“I just carve away at it like a giant shawarma,” Daniel Michalik says, gesturing at a wedge of cork in his Brooklyn, New York, studio. It’s an offcut of a massive cylinder the artist received from Portugal, home to about a third of the world’s cork forests. “I love the color, the size of the chunk,” he adds. “There’s something so warm and beautiful about the material.”
Most often encountered as wine-bottle stoppers, notice boards, or coasters, cork takes on beguiling forms in Michalik’s studio. Here, highly geometric furniture pieces and other functional home objects, from planters to wine coolers, demonstrate the material’s versatility and celebrate its natural grain and texture.

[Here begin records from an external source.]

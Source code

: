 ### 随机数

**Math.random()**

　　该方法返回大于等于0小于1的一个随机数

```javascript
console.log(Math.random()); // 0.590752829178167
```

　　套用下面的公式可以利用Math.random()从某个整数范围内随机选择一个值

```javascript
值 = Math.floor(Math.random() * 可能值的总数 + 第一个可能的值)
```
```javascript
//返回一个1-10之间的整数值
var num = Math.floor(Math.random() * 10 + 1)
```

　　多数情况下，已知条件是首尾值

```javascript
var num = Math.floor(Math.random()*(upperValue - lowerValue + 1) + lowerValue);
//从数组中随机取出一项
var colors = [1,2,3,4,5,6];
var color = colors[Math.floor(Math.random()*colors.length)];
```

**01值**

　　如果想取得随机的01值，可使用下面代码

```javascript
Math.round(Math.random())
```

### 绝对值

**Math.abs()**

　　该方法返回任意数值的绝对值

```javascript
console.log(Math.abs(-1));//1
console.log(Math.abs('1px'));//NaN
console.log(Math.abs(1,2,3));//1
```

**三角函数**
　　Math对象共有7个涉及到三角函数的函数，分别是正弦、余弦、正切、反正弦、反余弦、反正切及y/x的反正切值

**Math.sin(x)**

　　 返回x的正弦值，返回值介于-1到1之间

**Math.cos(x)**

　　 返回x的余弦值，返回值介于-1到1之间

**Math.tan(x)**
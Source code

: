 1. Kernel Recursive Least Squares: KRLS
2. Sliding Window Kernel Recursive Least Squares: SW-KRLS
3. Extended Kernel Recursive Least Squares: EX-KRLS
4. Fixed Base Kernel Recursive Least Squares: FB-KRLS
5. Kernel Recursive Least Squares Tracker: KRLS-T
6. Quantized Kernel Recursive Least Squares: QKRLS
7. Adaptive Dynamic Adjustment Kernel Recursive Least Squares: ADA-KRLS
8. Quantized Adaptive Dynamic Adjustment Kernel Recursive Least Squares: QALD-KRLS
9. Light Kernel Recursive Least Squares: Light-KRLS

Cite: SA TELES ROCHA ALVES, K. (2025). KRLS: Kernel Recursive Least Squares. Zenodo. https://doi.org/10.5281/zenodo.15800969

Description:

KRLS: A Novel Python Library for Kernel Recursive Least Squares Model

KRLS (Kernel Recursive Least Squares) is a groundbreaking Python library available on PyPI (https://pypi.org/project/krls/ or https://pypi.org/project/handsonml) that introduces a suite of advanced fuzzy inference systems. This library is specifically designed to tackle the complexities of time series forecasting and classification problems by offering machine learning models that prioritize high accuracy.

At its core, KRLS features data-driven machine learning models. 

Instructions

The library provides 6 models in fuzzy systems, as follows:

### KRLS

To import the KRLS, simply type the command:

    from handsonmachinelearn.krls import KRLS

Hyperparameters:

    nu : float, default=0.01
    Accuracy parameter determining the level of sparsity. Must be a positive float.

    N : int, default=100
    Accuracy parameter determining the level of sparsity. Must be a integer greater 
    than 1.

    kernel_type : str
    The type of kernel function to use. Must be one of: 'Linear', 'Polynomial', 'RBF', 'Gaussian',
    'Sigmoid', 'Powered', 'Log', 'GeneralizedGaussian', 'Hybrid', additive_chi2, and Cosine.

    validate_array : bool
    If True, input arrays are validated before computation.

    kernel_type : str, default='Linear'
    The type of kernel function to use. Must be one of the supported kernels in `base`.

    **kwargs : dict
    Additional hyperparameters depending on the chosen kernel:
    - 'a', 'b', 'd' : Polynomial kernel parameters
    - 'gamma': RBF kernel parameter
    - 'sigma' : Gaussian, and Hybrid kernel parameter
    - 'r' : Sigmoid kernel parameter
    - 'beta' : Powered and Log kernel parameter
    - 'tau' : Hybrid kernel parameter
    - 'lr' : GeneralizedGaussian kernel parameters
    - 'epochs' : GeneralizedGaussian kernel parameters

Trained in woodworking, Michalik is an enthusiastic maker of chairs, adeptly cutting and layering sheets of cork into surprisingly ergonomic supports. One stool, a block of cork with neat, horizontal slices running from curved seat to base, behaves almost like a spring, moving slightly with a user’s body as they shift. An undulating chaise lounge is made from three layers of cork sheets, each with an alternating pattern of cuts. The latticework releases the material’s flexibility—cork has a natural ability to compress and stretch—allowing Michalik to mold the long sheets into waves. The resulting S-shape can rock gently while creating a distinct material experience. “It comes into maximum contact with different parts of your body,” Michalik says. “That speaks to this haptic, psychological presence that I sense with cork. It’s soft, it’s friendly, it responds to your body. It’s never too cold, never too hot, it’s very tactile.”